I spoke with BNNBloomberg today about the outlook for the global economy and the Canadian dollar. I talked about the brewing stormclouds and what the FOMC decision on September 21, 2022 is so pivotal. More details are below.
CAD at 22-month low
There are two main drivers for the Canadian dollar, the domestic economy and the global economy.
Domestically, there’s some softness creeping in. The past two jobs reports have been soft
A month ago, the market was saying US and Canadian rate hikes would stop at about 4%. Now that’s pressing higher in the US but it’s not clear that Canada can or should follow. There’s a potential gap opening up there and that’s why the loonie is at the lowest since November 2020.
On CPI today
Today: Canada August CPI 7.0% y/y vs 7.3% expected
Some space is opening up between the Fed and the BOC. The Bank of Canada is near its ceiling while there’s still some blue sky for the Fed. Whereas before both could have been seen stopping, we’re now getting the risk of +4.5% from the Fed and the BOC capped at 4%. Moreover, if a global recession hits, Canadian housing continues to fall and commodity prices fall, the BOC could be cutting in short order while the Fed has more of a buffer.
The problem is a falling loonie could cause a feedback loop in inflation.
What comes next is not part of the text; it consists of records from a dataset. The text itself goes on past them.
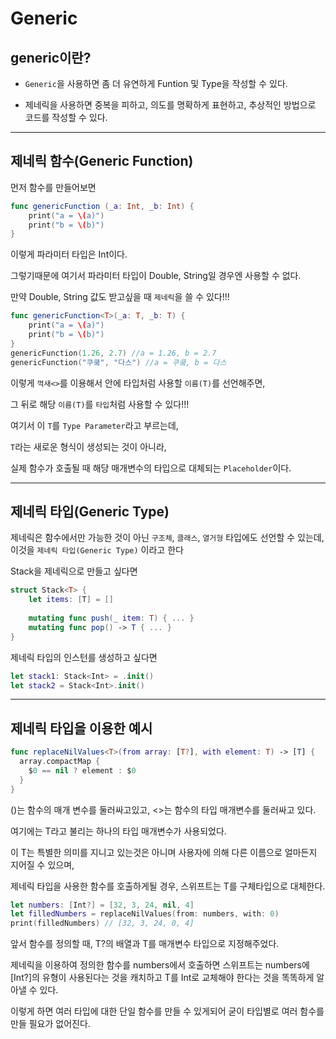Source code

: # Generic

## generic이란?
- `Generic`을 사용하면 좀 더 유연하게 Funtion 및 Type을 작성할 수 있다.

- 제네릭을 사용하면 중복을 피하고, 의도를 명확하게 표현하고, 추상적인 방법으로 코드를 작성할 수 있다.

***

## 제네릭 함수(Generic Function) 
먼저 함수를 만들어보면
```swift
func genericFunction (_a: Int, _b: Int) {
    print("a = \(a)")
    print("b = \(b)")
}
```
이렇게 파라미터 타입은 Int이다.

그렇기때문에 여기서 파라미터 타입이 Double, String일 경우엔 사용할 수 없다.

만약 Double, String 값도 받고싶을 때 `제네릭`을 쓸 수 있다!!!

```swift
func genericFunction<T>(_a: T, _b: T) {
    print("a = \(a)")
    print("b = \(b)")
}
genericFunction(1.26, 2.7) //a = 1.26, b = 2.7
genericFunction("쿠쿸", "다스") //a = 쿠쿸, b = 다스
```
이렇게 `꺽새<>`를 이용해서 안에 타입처럼 사용할 `이름(T)`를 선언해주면,

그 뒤로 해당 `이름(T)`를 `타입`처럼 사용할 수 있다!!!

여기서 이 `T`를 `Type Parameter`라고 부르는데, 

`T`라는 새로운 형식이 생성되는 것이 아니라,

실제 함수가 호출될 때 해당 매개변수의 타입으로 대체되는 `Placeholder`이다.

***

## 제네릭 타입(Generic Type)
제네릭은 함수에서만 가능한 것이 아닌 `구조체`, `클래스`, `열거형` 타입에도 선언할 수 있는데, 이것을 `제네릭 타입(Generic Type)` 이라고 한다

Stack을 제네릭으로 만들고 싶다면 
```swift
struct Stack<T> {
    let items: [T] = []
 
    mutating func push(_ item: T) { ... }
    mutating func pop() -> T { ... }
}
```

제네릭 타입의 인스턴를 생성하고 싶다면
```swift
let stack1: Stack<Int> = .init()
let stack2 = Stack<Int>.init()
```

***

## 제네릭 타입을 이용한 예시

```swift
func replaceNilValues<T>(from array: [T?], with element: T) -> [T] {
  array.compactMap {
    $0 == nil ? element : $0
  }
}
```

()는 함수의 매개 변수를 둘러싸고있고, <>는 함수의 타입 매개변수를 둘러싸고 있다.

여기에는 T라고 불리는 하나의 타입 매개변수가 사용되었다.

이 T는 특별한 의미를 지니고 있는것은 아니며 사용자에 의해 다른 이름으로 얼마든지 지어질 수 있으며,

제네릭 타입을 사용한 함수를 호출하게될 경우, 스위프트는 T를 구체타입으로 대체한다.

```swift
let numbers: [Int?] = [32, 3, 24, nil, 4]
let filledNumbers = replaceNilValues(from: numbers, with: 0)
print(filledNumbers) // [32, 3, 24, 0, 4]
```

앞서 함수를 정의할 때, T?의 배열과 T를 매개변수 타입으로 지정해주었다.

제네릭을 이용하여 정의한 함수를 numbers에서 호출하면 스위프트는 numbers에 [Int?]의 유형이 사용된다는 것을 캐치하고 T를 Int로 교체해야 한다는 것을 똑똑하게 알아낼 수 있다.

이렇게 하면 여러 타입에 대한 단일 함수를 만들 수 있게되어 굳이 타입별로 여러 함수를 만들 필요가 없어진다.

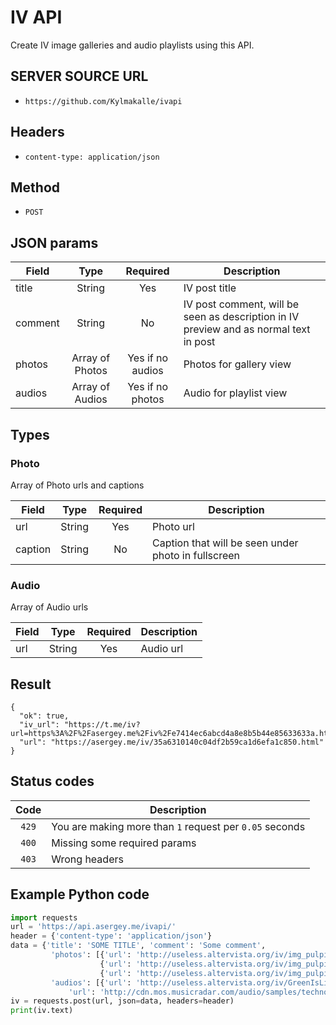 # IV API

Create IV image galleries and audio playlists using this API.

## SERVER SOURCE URL
- `https://github.com/Kylmakalle/ivapi`

## Headers
- `content-type: application/json`

## Method
- `POST`

## JSON params


| Field        | Type           | Required | Description |
| ------------- |:-------------:| :-----:| ------------- |
| title     | String | Yes | IV post title|
| comment | String     |   No |   IV post comment, will be seen as description in IV preview and as normal text in post|
| photos | Array of Photos  | Yes if no audios | Photos for gallery view |
| audios | Array of Audios  | Yes if no photos | Audio for playlist view  |

## Types
### Photo
Array of Photo urls and captions

| Field        | Type           | Required | Description |
| ------------- |:-------------:| :-----:| ------------- |
| url     | String | Yes | Photo url|
| caption | String     |   No | Caption that will be seen under photo in fullscreen  |

### Audio
Array of Audio urls

| Field        | Type           | Required | Description |
| ------------- |:-------------:| :-----:| ------------- |
| url     | String | Yes | Audio url|


## Result
```
{ 
  "ok": true, 
  "iv_url": "https://t.me/iv?url=https%3A%2F%2Fasergey.me%2Fiv%2Fe7414ec6abcd4a8e8b5b44e85633633a.html&rhash=610fa9e72e9e1a", 
  "url": "https://asergey.me/iv/35a6310140c04df2b59ca1d6efa1c850.html"
}
```

## Status codes

| Code | Description |
|:-----:| ---------- |
| `429` | You are making more than `1` request per `0.05` seconds| 
| `400` | Missing some required params|
| `403` | Wrong headers|


## Example Python code

```python
import requests
url = 'https://api.asergey.me/ivapi/'
header = {'content-type': 'application/json'}
data = {'title': 'SOME TITLE', 'comment': 'Some comment',
         'photos': [{'url': 'http://useless.altervista.org/iv/img_pulpit.jpg', 'caption': 'PIC A'},
                    {'url': 'http://useless.altervista.org/iv/img_pulpit.jpg', 'caption': 'PIC A1'},
                    {'url': 'http://useless.altervista.org/iv/img_pulpit2.jpg', 'caption': 'PIC B'}],
         'audios': [{'url': 'http://useless.altervista.org/iv/GreenIsLike.mp3'}, {
             'url': 'http://cdn.mos.musicradar.com/audio/samples/techno-demo-loops/TechBassR120E-01.mp3'}]}
iv = requests.post(url, json=data, headers=header)
print(iv.text)
```


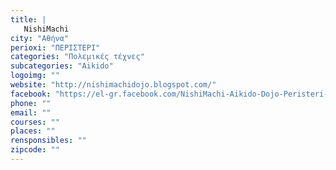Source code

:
 ```yaml
---
title: |
   NishiMachi
city: "Αθήνα"
perioxi: "ΠΕΡΙΣΤΕΡΙ"
categories: "Πολεμικές τέχνες"
subcategories: "Aikido"
logoimg: ""
website: "http://nishimachidojo.blogspot.com/"
facebook: "https://el-gr.facebook.com/NishiMachi-Aikido-Dojo-Peristeri-241039147516/"
phone: ""
email: ""
courses: ""
places: ""
rensponsibles: ""
zipcode: ""
---
```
Deterioration in the global economy
There’s a growing consensus that commodities will be in short supply this decade and that makes Canada the place to be. Over the next year though, that’s not the case. Europe and China are already struggling. North America is slowing down but central banks everywhere are raising rates at an unprecedented pace. There’s a real chance of a policy mistake and recession. Canadian employment has sagged, US retail sales and factory data lately has been soft.